(Source records)

= Beginning of Section =

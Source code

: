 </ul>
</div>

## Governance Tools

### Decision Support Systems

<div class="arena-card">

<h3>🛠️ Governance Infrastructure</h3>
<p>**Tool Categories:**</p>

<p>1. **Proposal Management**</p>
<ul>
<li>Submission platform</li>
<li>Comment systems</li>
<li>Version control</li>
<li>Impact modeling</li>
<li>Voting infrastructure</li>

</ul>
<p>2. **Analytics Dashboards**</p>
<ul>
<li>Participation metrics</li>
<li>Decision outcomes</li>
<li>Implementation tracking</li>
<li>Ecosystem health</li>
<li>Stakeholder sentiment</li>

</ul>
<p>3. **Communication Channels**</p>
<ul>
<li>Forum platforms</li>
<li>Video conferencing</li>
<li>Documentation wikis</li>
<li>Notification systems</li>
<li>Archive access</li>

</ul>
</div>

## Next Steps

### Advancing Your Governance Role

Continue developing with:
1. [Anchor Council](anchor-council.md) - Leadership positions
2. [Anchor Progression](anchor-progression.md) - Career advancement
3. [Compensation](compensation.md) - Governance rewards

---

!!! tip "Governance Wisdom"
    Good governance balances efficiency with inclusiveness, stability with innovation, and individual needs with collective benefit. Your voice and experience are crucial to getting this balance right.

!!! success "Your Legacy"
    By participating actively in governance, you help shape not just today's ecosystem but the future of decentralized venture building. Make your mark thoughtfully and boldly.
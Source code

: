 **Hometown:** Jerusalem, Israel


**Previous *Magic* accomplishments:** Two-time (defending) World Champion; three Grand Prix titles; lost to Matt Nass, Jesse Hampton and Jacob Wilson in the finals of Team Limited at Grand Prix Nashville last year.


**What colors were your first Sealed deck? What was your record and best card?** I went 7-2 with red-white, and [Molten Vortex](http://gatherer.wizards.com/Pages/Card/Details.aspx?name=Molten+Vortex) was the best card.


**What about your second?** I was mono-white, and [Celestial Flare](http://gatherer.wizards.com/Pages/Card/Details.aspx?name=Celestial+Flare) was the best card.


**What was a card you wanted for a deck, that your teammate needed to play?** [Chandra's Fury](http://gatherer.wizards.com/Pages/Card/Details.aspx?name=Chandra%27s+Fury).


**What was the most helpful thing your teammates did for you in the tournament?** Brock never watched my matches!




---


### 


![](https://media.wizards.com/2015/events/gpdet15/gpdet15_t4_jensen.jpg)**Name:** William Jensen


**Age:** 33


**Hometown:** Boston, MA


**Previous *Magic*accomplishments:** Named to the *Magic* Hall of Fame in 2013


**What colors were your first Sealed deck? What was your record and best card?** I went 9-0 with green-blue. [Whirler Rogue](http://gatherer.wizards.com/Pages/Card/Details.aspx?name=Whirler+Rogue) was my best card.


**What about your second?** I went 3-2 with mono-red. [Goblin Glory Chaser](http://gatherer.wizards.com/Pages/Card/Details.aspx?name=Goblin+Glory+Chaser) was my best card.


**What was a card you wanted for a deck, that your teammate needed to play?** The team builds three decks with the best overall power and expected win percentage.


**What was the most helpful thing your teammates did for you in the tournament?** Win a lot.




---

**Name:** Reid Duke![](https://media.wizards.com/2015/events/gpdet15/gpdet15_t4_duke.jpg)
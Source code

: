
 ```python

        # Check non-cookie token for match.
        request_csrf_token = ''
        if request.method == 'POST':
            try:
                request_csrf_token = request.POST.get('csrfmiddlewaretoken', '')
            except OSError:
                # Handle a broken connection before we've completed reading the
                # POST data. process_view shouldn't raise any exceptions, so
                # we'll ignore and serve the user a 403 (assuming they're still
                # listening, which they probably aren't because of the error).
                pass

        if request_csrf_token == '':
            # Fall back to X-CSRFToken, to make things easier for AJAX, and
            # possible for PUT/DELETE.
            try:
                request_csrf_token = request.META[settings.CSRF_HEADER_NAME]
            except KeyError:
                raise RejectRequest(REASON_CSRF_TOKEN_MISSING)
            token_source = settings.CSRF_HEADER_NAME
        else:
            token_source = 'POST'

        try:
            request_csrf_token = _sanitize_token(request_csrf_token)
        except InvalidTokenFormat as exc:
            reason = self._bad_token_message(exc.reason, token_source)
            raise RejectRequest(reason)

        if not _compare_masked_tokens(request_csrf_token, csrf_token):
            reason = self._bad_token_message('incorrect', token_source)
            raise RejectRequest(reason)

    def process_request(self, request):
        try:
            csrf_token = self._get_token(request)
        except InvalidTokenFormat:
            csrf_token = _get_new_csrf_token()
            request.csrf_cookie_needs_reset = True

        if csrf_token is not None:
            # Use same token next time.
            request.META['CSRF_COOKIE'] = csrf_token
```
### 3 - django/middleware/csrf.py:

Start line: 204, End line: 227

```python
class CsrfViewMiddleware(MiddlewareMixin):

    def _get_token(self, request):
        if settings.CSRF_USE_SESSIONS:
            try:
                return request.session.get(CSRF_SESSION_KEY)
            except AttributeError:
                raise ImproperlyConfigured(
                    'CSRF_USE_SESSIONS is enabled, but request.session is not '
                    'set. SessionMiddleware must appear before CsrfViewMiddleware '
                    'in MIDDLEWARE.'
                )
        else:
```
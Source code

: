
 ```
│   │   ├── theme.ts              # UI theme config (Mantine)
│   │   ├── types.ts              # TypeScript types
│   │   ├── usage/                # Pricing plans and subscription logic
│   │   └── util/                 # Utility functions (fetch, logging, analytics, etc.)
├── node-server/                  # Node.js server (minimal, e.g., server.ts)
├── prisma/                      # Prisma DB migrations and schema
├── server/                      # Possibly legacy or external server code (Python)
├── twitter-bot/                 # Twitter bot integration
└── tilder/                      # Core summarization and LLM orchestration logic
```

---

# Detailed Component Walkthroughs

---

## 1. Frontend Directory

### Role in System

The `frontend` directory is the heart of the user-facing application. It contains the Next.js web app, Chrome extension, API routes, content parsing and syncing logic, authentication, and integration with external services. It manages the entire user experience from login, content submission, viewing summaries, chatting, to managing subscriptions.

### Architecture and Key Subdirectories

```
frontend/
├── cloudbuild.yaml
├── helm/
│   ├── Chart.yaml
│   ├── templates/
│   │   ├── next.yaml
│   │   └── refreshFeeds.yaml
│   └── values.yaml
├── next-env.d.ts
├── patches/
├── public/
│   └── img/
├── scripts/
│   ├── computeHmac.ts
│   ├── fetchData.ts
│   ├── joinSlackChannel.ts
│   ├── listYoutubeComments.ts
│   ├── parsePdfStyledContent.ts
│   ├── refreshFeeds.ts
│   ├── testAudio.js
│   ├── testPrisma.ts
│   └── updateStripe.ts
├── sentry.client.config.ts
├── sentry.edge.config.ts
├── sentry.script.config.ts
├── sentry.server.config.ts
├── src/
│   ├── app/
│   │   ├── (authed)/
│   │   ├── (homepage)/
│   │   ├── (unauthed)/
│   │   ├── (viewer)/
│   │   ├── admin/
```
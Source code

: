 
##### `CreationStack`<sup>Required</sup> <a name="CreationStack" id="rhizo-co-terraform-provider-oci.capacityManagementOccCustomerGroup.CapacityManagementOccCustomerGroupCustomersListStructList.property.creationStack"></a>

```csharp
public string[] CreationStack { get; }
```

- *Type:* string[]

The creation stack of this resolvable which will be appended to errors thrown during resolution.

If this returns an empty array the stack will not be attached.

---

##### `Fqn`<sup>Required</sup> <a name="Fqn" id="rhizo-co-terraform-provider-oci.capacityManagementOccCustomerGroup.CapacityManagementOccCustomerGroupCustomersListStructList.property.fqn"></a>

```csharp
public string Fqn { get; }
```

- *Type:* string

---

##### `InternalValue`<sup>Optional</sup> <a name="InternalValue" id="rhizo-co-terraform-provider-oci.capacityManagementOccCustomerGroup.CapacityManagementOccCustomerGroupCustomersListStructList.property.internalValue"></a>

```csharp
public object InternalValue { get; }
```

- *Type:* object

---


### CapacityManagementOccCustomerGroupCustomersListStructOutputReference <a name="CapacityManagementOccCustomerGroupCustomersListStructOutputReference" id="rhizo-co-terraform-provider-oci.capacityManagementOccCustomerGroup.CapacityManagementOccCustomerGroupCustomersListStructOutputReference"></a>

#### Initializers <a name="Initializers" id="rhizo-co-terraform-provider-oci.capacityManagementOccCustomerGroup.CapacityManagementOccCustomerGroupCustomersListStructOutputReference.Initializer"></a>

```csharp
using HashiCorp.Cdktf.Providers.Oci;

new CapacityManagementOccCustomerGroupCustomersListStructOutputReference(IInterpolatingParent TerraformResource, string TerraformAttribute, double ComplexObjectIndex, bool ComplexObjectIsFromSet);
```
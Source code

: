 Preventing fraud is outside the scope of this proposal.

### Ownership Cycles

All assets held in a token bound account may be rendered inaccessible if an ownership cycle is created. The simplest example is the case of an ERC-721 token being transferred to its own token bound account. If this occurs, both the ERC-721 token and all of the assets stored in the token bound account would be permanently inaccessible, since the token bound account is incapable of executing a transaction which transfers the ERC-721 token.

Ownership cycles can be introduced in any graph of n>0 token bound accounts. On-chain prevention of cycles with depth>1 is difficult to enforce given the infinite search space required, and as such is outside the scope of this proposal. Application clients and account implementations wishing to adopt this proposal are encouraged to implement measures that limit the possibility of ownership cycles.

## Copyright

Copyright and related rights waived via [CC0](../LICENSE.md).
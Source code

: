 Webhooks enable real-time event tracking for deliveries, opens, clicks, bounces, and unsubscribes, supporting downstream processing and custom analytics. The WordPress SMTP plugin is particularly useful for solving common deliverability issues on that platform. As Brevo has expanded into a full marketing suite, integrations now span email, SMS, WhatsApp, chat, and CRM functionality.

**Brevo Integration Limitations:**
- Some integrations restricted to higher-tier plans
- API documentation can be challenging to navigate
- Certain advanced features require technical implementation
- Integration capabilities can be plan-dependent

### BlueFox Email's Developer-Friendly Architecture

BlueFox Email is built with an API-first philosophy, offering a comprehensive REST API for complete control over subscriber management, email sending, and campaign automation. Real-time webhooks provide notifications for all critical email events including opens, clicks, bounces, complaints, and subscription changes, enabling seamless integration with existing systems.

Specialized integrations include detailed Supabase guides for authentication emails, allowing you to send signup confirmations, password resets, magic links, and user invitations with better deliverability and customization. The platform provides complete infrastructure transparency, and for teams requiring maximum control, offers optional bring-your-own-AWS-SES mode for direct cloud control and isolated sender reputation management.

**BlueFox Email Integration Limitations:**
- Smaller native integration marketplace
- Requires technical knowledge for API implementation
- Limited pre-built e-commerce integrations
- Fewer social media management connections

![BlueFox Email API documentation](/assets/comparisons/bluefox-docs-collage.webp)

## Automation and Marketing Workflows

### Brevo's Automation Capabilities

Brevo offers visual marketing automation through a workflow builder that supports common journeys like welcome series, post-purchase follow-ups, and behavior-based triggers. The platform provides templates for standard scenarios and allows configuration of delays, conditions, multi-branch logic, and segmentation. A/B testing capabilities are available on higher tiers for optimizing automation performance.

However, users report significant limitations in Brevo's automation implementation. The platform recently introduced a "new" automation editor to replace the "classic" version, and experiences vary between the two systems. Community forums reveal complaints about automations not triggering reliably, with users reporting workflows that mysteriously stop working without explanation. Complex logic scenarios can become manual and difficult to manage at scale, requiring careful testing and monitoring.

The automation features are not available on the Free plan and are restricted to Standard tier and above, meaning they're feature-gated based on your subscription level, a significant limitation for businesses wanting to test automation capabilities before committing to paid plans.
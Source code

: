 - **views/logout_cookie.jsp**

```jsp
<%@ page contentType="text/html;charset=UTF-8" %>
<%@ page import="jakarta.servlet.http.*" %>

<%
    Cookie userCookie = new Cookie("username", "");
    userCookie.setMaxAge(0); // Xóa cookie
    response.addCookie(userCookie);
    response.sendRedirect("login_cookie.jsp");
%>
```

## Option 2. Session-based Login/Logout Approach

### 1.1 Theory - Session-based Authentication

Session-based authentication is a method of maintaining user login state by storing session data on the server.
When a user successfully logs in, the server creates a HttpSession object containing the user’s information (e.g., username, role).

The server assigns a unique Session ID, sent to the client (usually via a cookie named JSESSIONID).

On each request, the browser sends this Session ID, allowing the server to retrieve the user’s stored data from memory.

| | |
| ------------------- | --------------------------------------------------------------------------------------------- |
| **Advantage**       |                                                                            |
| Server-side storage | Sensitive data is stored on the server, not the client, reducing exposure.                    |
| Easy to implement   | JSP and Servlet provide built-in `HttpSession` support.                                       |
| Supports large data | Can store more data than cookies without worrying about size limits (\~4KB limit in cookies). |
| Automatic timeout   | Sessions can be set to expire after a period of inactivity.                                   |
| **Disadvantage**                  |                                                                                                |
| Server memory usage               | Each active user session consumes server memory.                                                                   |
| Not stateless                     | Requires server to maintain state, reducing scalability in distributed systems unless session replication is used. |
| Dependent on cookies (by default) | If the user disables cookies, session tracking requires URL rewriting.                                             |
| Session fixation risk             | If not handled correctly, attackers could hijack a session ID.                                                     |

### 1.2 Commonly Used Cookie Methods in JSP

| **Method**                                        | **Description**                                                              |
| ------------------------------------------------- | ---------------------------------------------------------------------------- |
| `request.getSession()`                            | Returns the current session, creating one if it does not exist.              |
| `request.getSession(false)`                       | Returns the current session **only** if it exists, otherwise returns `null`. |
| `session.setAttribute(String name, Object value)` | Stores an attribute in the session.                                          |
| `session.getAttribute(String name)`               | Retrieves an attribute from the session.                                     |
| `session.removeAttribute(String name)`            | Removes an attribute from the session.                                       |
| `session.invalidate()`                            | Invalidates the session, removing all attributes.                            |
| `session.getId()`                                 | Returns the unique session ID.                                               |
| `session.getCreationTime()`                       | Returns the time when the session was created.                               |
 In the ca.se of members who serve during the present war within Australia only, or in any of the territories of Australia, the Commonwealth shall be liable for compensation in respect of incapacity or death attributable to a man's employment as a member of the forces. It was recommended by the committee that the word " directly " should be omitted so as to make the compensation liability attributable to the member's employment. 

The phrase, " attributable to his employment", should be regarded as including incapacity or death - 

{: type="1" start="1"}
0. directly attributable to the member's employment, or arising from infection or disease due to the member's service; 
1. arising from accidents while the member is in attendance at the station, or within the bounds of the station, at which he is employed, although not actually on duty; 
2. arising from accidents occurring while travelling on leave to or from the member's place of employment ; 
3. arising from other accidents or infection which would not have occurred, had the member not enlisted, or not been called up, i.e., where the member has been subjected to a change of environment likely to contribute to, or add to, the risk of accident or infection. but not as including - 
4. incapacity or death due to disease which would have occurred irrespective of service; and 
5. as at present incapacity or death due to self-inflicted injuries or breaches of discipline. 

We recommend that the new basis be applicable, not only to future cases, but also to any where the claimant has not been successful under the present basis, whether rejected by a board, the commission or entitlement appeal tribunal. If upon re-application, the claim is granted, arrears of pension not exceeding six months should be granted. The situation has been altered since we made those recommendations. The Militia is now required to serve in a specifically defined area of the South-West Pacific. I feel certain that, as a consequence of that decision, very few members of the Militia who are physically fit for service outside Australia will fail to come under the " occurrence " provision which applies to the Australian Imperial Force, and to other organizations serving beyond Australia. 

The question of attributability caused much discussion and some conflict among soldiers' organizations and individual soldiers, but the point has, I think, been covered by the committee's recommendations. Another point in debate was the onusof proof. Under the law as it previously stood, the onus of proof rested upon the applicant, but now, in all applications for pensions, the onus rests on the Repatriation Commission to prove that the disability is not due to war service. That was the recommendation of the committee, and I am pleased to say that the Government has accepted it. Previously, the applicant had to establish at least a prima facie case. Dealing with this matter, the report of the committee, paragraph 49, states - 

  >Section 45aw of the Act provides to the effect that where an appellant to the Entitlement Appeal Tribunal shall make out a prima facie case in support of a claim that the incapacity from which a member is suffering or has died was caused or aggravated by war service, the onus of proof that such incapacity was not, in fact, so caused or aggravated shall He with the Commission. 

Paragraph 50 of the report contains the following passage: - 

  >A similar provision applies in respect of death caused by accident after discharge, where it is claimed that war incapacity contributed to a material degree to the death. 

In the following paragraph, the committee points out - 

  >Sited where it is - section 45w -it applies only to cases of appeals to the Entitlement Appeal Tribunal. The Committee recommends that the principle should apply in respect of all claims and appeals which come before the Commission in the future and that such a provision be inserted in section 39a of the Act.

= End of Section =

• [Task to carry out]
When a line in the data above contains the string "raise", copy that line.

• [Reply to the exercise]
                # POST data. process_view shouldn't raise any exceptions, so
                raise RejectRequest(REASON_CSRF_TOKEN_MISSING)
            raise RejectRequest(reason)
            raise RejectRequest(reason)
                raise ImproperlyConfigured(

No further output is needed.